■ ASSIGNED TASK: Reproduce the lines below exactly. Begin with the first, end with the line containing "of action against", and leave out the pictures.
-------------------------
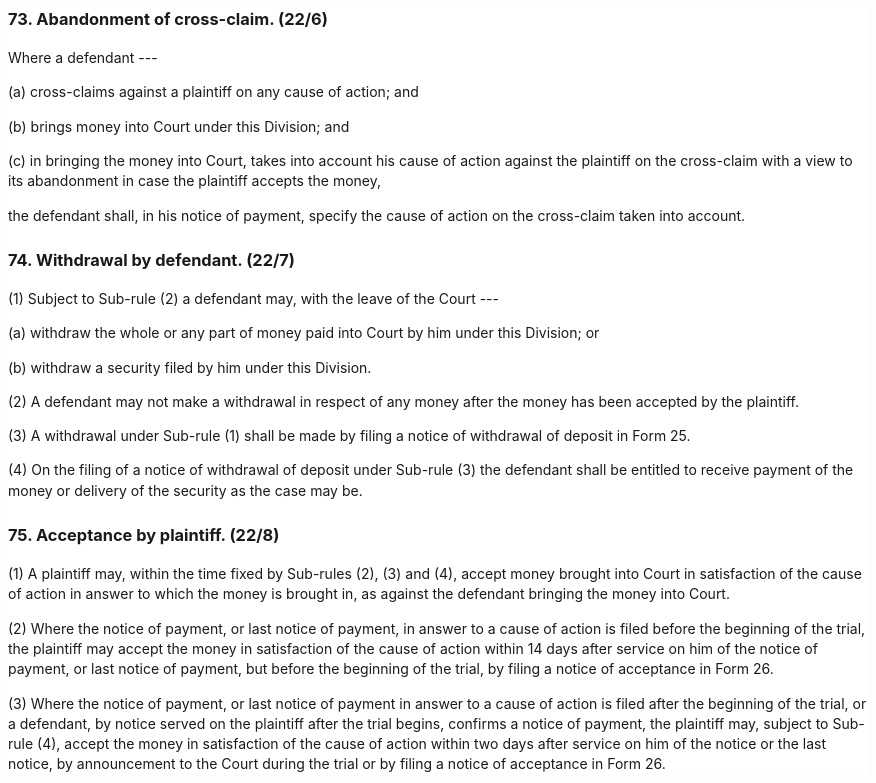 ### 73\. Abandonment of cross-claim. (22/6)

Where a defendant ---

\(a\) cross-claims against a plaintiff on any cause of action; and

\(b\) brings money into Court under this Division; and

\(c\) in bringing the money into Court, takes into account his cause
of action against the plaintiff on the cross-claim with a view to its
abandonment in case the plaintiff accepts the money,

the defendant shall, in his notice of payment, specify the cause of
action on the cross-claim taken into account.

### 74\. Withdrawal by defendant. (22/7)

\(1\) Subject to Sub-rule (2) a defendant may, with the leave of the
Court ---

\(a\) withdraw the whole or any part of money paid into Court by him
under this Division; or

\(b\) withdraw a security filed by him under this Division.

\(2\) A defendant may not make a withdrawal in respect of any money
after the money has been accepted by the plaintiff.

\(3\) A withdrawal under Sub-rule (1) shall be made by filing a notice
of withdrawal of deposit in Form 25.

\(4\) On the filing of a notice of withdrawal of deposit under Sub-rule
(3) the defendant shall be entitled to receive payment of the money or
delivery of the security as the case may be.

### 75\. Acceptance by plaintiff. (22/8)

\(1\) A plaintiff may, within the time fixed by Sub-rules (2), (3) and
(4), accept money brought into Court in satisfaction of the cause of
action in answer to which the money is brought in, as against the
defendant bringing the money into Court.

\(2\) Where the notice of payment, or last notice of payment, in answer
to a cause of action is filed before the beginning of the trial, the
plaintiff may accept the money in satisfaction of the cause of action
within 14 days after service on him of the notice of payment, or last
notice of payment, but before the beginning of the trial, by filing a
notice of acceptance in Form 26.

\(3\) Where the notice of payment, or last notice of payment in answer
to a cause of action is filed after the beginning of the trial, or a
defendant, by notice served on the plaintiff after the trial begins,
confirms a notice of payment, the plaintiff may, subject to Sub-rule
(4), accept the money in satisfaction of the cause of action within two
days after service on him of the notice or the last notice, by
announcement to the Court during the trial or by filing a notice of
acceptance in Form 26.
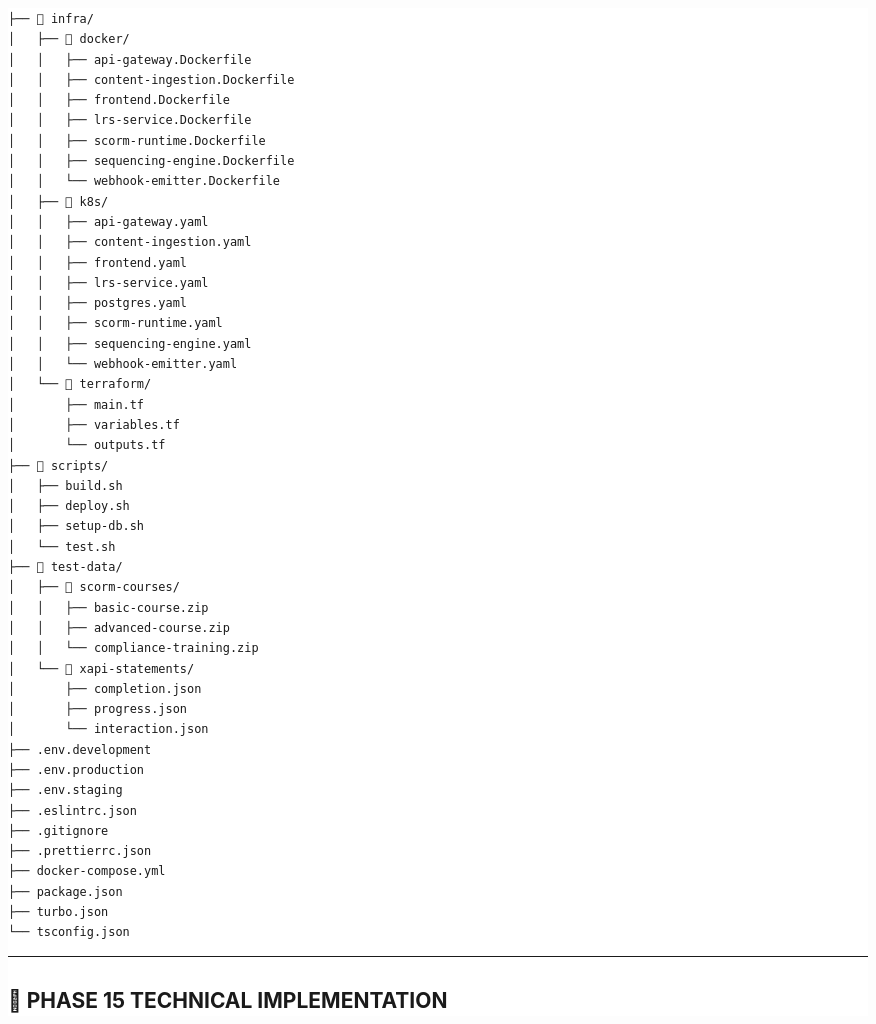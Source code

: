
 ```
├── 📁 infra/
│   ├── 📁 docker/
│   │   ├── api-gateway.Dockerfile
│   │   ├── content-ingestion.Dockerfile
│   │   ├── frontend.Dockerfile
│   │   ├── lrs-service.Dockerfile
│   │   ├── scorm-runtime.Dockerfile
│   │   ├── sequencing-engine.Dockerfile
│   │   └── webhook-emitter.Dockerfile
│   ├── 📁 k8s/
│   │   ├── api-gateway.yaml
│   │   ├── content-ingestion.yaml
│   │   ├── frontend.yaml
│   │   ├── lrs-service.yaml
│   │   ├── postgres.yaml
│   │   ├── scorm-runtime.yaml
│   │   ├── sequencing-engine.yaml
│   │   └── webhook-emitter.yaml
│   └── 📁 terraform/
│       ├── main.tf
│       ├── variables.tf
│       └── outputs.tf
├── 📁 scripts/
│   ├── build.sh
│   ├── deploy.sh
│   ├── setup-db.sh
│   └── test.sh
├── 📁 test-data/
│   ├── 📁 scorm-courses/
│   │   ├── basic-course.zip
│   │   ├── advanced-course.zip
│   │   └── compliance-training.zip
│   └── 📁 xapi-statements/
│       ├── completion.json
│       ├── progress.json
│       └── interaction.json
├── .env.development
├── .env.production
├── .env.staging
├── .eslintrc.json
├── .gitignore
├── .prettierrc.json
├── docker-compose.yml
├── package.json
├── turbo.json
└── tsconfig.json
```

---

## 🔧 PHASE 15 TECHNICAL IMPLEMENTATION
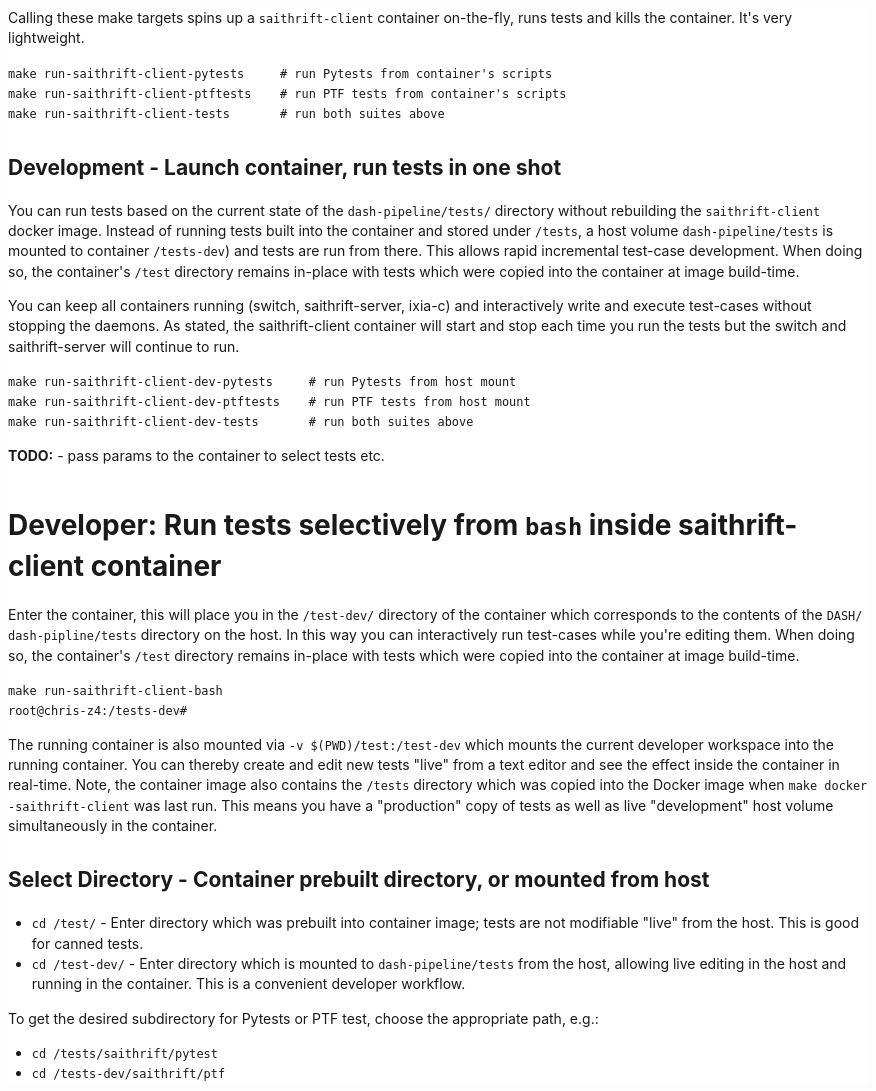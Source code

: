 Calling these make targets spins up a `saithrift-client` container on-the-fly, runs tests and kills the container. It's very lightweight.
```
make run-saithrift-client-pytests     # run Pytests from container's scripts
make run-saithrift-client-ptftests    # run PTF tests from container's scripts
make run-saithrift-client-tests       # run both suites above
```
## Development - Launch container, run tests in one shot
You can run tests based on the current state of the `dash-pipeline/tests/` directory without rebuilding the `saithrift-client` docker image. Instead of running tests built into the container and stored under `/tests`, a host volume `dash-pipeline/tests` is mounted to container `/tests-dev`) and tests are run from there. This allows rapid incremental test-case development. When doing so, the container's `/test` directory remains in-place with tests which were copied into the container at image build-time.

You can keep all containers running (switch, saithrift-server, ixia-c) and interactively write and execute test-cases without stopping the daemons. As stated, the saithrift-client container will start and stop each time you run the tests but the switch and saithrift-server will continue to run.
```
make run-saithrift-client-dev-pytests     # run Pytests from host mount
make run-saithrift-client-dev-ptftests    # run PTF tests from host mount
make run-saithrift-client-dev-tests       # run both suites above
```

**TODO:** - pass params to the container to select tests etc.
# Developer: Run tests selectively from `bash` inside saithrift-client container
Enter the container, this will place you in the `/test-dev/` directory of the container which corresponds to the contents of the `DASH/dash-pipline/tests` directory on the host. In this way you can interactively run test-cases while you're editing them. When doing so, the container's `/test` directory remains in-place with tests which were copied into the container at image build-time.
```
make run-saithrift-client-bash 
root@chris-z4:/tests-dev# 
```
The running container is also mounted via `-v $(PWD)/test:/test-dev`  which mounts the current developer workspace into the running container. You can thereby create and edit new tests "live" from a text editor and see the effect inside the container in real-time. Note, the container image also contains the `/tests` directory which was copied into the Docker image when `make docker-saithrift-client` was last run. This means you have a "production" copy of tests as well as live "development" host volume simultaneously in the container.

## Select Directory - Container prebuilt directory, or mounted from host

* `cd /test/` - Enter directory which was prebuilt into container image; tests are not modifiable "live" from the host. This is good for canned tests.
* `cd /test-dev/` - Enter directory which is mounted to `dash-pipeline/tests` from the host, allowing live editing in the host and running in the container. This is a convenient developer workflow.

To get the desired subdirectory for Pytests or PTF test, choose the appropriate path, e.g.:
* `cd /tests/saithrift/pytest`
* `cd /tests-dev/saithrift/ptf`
-------------------------
■ WRITTEN SOLUTION:
 ### 73\. Abandonment of cross-claim. (22/6)

Where a defendant ---

\(a\) cross-claims against a plaintiff on any cause of action; and

\(b\) brings money into Court under this Division; and

\(c\) in bringing the money into Court, takes into account his cause
of action against the plaintiff on the cross-claim with a view to its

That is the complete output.